Donald Trump’s second term is emerging as a catalyst for a broader global rebalancing, with countries across Europe, Asia and the Western Hemisphere reassessing their security, trade and diplomatic dependence on the United States amid growing uncertainty about Washington’s reliability.
According to Harsh V Pant, Vice President of the Observer Research Foundation (ORF), Trump 2.0 has unsettled America’s partners to such an extent that governments are now actively recalibrating how much they can rely on the US over the long term.
Pant situates this shift within a wider pattern of global anxiety triggered by the Trump administration’s foreign policy approach. “I think it is quite extraordinary that Trump’s second term, in Trump’s second term we find that America’s partners are much more in distress than America’s so-called adversaries and America’s allies and partners,” he said. He warned that the implications of this anxiety extend well beyond the current political moment in Washington. “How this will play over the course of next few years is quite unsettling because it will have long term implications for everyone not simply for America but also for America’s partners and how they calibrate their reliance on the US.”
From dependence to hedging
Pant argues that the unpredictability of Trump’s second term has forced countries to accept that Washington will increasingly “play by its own logic”, regardless of alliance structures or shared histories. As a result, the world is entering a phase where hedging against US volatility is no longer optional.
“I think countries, all countries, are trying to rebalance and India will have to find its own partners and its own ways of navigating this turbulence,” Pant said. “Accepting the fact that Washington will play by its own logic and will have its own approach which may not be completely or which may not be as in sync with the Indian approach as perhaps it was for the last several decades.”
This reassessment, Pant emphasises, is not confined to India. Even formal US allies are now grappling with a strategic dilemma far more severe than that faced by non-aligned partners. “If you look at other alliance partners like Japan, South Korea, Australia, they are in a much more difficult position,” he noted, contrasting their treaty obligations with India’s relative flexibility.
Europe, trade and strategic autonomy
Pant points to Europe as a key theatre where this rebalancing is already visible. Faced with uncertainty about US commitments, European countries are diversifying both their security thinking and their economic partnerships.

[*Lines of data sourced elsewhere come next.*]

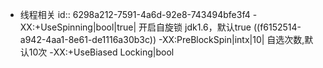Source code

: - 线程相关
  id:: 6298a212-7591-4a6d-92e8-743494bfe3f4
  -XX:+UseSpinning|bool|true| 开启自旋锁 jdk1.6，默认true ((f6152514-a942-4aa1-8e61-de1116a30b3c))
  -XX:PreBlockSpin|intx|10| 自选次数,默认10次
  -XX:+UseBiased Locking|bool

“If you look around the world countries have begun to do the same,” Pant said. “We have seen this new momentum in India–EU relations… the EU has gone and signed a deal with Mercosur in Latin America.”
He also highlighted Canada’s recent diplomatic outreach as a telling indicator of this shift. “Canada has just recently reached out to China trying to recalibrate its ties with China against the backdrop of Mr Trump’s push back against Canada,” Pant said, underscoring how even close US partners are seeking alternatives when confronted with pressure from Washington.
Building new capabilities beyond the US
Beyond trade and diplomacy, Pant argues that Trump 2.0 is pushing countries to rethink their security dependence on the United States and to invest in autonomous capabilities. In situations where partners lack the ability to resist US pressure, acquiescence may be unavoidable in the short term—but the long-term response is likely to be more structural.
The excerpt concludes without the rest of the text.